05.07.08, I’m Apalled

I believe today, the press, en masse, are often allowed to act like a school of sharks in a feeding frenzy with no respect or decorum, even at a PM’s briefing. What I found unbelievable and which spoke volumes was that when asked why he did not pass through the Lobby, he actually answered instead of telling his interlocutor to do something earthy. On another tack, it doesn’t take even a normal person to realise all the implications of the vast amount of changes government is proposing in the near future. First of all it is going to cost a fortune because change is expensive in time and materials, and the recipients of the services that are being changed, will suffer in the meantime, if not in the long term as well. It is clearly just an effort to gain brownie points in the face of such wide disillusion, and the shortage of time before the next election. I would have thought that at a time when the majority of us are actually losing hundreds if not thousands of our savings, as well as being stripped of it by increased taxes and rising costs, the government would draw in its horns, and move slowly, rather than starting massively expensive ventures into unknown fields, where the outcome is not totally predictable. There is more than one area where this is apostate, housing and the carbon foot-print are just two. What I find most aggravating is that no one seems to take into account past history, when they are making decisions in the short term, when the effects will be felt long-term.

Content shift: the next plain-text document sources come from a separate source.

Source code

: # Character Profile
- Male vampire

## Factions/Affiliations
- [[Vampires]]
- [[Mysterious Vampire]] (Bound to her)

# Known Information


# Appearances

Recently I was thinking about my life immediately after the war, our carbon footprint then was minuscule to what we have today. By today’s standards we were poor, considering every purchase carefully. We had no car, few had central heating, we generally heated only one room at a time, public transport was mainly driven by electricity, and most of the shops that we needed were within walking distance, which in turn was good for health. Very little of our food was imported, and holidays, if they were taken at all, were spent within reasonable travelling distance in Britain. Are unripe strawberries out of season, worth bringing all the way from California? This aspect never occurred to us in the old days, when we waited for the season to change and then enjoyed a renewed experience, and didn’t feel deprived.

Now we are talking about whole swathes of our countryside that have been vandalised by vast housing estates with, maybe only occasionally a small group of shops, which are certainly not in walking distance for most of us. This was induced by the arrival of the vast shopping centres, and one could conject that some were at the instigation of the supermarkets. Now it is clear that even green field sites are being used in preference to brown ones. Essentially government policy obviously means nothing.

People like myself have been writing for years about the efficiency of small groups of shops within a conurbation covering the major needs of the local inhabitants. This, not eco-housing of unspecified standards and quality, is what is required. Another vast housing estate, even if it does theoretically appear on paper to have a smaller carbon footprint, will, socially and with respect to travel, be another open prison. You only have to listen to the people who live in flats where the shops that are part of the area have had to close down. They claim that they have lost more than the convenience of the shops, they have lost that social element so necessary to their lives. Today, without the extended family, with two incomes, and the mummy run, there is little time to be sociable, and lives are far more insular. There are fewer church halls, scouts and girl guide groups, and less socialising among the young in a safe environment. Both these last statements and the psychological effects of them are well known, but the government only talks about reversing the trend.